## Work instructions
Only the lines from the opening of the material through the line bearing "It's possible to" should be reproduced, exactly and without pictures.

## Records shown
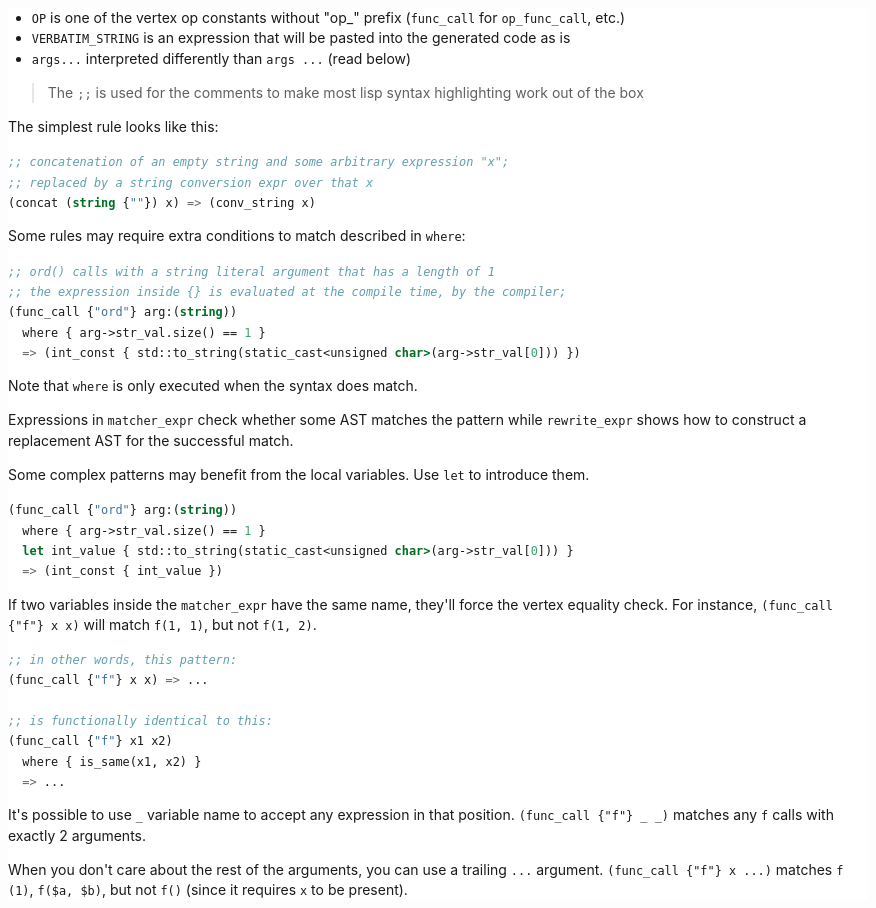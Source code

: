 * `OP` is one of the vertex op constants without "op_" prefix (`func_call` for `op_func_call`, etc.)
* `VERBATIM_STRING` is an expression that will be pasted into the generated code as is
* `args...` interpreted differently than `args ...` (read below)

> The `;;` is used for the comments to make most lisp syntax highlighting work out of the box

The simplest rule looks like this:

```lisp
;; concatenation of an empty string and some arbitrary expression "x";
;; replaced by a string conversion expr over that x
(concat (string {""}) x) => (conv_string x)
```

Some rules may require extra conditions to match described in `where`:

```lisp
;; ord() calls with a string literal argument that has a length of 1
;; the expression inside {} is evaluated at the compile time, by the compiler;
(func_call {"ord"} arg:(string))
  where { arg->str_val.size() == 1 }
  => (int_const { std::to_string(static_cast<unsigned char>(arg->str_val[0])) })
```

Note that `where` is only executed when the syntax does match.

Expressions in `matcher_expr` check whether some AST matches the pattern while `rewrite_expr` shows
how to construct a replacement AST for the successful match.

Some complex patterns may benefit from the local variables. Use `let` to introduce them.

```lisp
(func_call {"ord"} arg:(string))
  where { arg->str_val.size() == 1 }
  let int_value { std::to_string(static_cast<unsigned char>(arg->str_val[0])) }
  => (int_const { int_value })
```

If two variables inside the `matcher_expr` have the same name, they'll force the vertex equality check.
For instance, `(func_call {"f"} x x)` will match `f(1, 1)`, but not `f(1, 2)`.

```lisp
;; in other words, this pattern:
(func_call {"f"} x x) => ...

;; is functionally identical to this:
(func_call {"f"} x1 x2)
  where { is_same(x1, x2) }
  => ...
```

It's possible to use `_` variable name to accept any expression in that position. `(func_call {"f"} _ _)`
matches any `f` calls with exactly 2 arguments.

When you don't care about the rest of the arguments, you can use a trailing `...` argument. `(func_call {"f"} x ...)`
matches `f(1)`, `f($a, $b)`, but not `f()` (since it requires `x` to be present).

## Exercise output
Source code

: * `OP` is one of the vertex op constants without "op_" prefix (`func_call` for `op_func_call`, etc.)
* `VERBATIM_STRING` is an expression that will be pasted into the generated code as is
* `args...` interpreted differently than `args ...` (read below)

> The `;;` is used for the comments to make most lisp syntax highlighting work out of the box

The simplest rule looks like this:

```lisp
;; concatenation of an empty string and some arbitrary expression "x";
;; replaced by a string conversion expr over that x
(concat (string {""}) x) => (conv_string x)
```

Some rules may require extra conditions to match described in `where`:

```lisp
;; ord() calls with a string literal argument that has a length of 1
;; the expression inside {} is evaluated at the compile time, by the compiler;
(func_call {"ord"} arg:(string))
  where { arg->str_val.size() == 1 }
  => (int_const { std::to_string(static_cast<unsigned char>(arg->str_val[0])) })
```

Note that `where` is only executed when the syntax does match.

Expressions in `matcher_expr` check whether some AST matches the pattern while `rewrite_expr` shows
how to construct a replacement AST for the successful match.

Some complex patterns may benefit from the local variables. Use `let` to introduce them.

```lisp
(func_call {"ord"} arg:(string))
  where { arg->str_val.size() == 1 }
  let int_value { std::to_string(static_cast<unsigned char>(arg->str_val[0])) }
  => (int_const { int_value })
```

If two variables inside the `matcher_expr` have the same name, they'll force the vertex equality check.
For instance, `(func_call {"f"} x x)` will match `f(1, 1)`, but not `f(1, 2)`.

```lisp
;; in other words, this pattern:
(func_call {"f"} x x) => ...

;; is functionally identical to this:
(func_call {"f"} x1 x2)
  where { is_same(x1, x2) }
  => ...
```

It's possible to use `_` variable name to accept any expression in that position. `(func_call {"f"} _ _)`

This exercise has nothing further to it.